Experts poke holes in new tax proposals

Financial and tax experts have warned that government’s proposed new taxes may easily be legally challenged since they are unfair and discriminative.

They also said that the reasons given for banning importation of second hand cars are satisfactory.

Francis Kamulegeya, Director of Accounting and Audit at Pricewaterhouse Coopers (PwC) told the Parliamnetary committee on Finance that the tax proposals are only aimed at exploiting the public.

Kamulegeya appeared before the committee on Monday with a team of auditors from PwC to present their views on the proposed tax amendments ahead of the reading of the 2018/2019 National Budget.

Kamulegeya for instance said that taxing mobile money transactions is them is discriminative, unfair and breaks all rules of taxation.

He said, the Shs 115bn that government anticipates to collect in taxes on mobile money is untenable since figures from Bank of Uganda indicate that Shs 54 trillion was transacted in 2017.

He said that if Government’s objective is to take 1% out of Shs 54Trn, as value of transactions of mobile money transactions, then this puts the figure to be collected at potentially Shs 540bn.

In the Tax Amendments Bill tabled in Parliament by the State Minister for Planning David Bahati, government is introducing a 1% excise duty on mobile money transactions which is expected to fetch Shs 115bn.

Kamulegeya also argued that the proposed tax will impose a very heavy burden on Ugandans and that is why the projection of the amount to be collected is being understated as Shs 115bn yet in reality it will be over Shs 500bn.

He criticised the move saying it is wrong for government to simply impose a tax just because money is moving from one place to another noting that an economy is grown by encouraging economic activity and by encouraging people to transact.

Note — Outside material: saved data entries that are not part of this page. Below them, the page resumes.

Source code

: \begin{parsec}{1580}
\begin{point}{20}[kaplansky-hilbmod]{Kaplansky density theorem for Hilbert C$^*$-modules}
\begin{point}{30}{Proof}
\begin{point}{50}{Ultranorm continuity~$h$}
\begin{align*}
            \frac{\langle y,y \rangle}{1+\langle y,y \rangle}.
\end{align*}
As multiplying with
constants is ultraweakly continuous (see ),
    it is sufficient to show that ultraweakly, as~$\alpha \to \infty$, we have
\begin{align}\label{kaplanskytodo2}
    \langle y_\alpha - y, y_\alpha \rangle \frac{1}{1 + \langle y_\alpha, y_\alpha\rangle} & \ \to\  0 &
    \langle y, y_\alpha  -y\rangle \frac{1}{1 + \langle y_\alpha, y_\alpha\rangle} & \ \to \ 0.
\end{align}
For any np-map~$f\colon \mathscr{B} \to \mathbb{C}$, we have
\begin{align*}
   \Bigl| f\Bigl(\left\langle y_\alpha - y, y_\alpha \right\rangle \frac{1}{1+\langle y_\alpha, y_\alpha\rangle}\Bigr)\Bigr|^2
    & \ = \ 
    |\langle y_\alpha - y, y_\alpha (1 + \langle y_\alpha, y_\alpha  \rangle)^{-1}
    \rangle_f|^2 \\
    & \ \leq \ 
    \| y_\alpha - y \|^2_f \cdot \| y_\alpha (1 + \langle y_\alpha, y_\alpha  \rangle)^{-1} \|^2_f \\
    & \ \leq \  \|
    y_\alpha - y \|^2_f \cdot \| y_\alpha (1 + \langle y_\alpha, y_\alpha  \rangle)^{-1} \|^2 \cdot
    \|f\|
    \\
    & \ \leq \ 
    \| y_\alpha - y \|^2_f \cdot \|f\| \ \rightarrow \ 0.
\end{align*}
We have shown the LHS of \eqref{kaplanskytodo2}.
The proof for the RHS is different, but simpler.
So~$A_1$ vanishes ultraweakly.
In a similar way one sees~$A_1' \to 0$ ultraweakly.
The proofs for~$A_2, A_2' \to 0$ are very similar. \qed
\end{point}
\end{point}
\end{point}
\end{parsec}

He said that this particular tax is destructive to the economy like Uganda’s where efforts are being made to encourage financial inclusion.

“You grow an economy by discouraging putting the money under the mattress, in pots or wherever, but to be in a feasible monetary economy and increased velocity,” Kamulegeya told the MPs.

“You want money to move as fast and quickly, whenever it is moving, it is adding value, wealth and income,” he added.

He warned that if government is going to tax the same money simply because it is moving, then the state is actually taking away from the economy.

“The 1% tax violates all the principles of taxation in the sense that; it is not fair as it applies on the same money so many times. It isn’t equitable as it applies on every one regardless of their ability to pay. It is discriminative since it applies only on mobile money transactions and not on bank transactions,” Kamulegeya said.

“It may sound like a windfall tax to collect, but it breaks all rules relating to taxation,” he added.
He further argued that the tax to be levied on mobile money transactions has already been subjected to tax when it was earned as Pay As You Earn (PAYE) or corporation tax paid by businesses.

Kamulegeya warned Parliament against passing the tax proposal on Mobile money saying it risks being challenged in courts of law.

“It is a wrong tax, discriminatory and without being a prophet of doom, I think there will be potential possibility of challenging its constitutionality,” Kamulegeya said.

According to Price Waterhouse Coopers, data available from telecom companies shows that Uganda has 24 million users of the mobile money facility.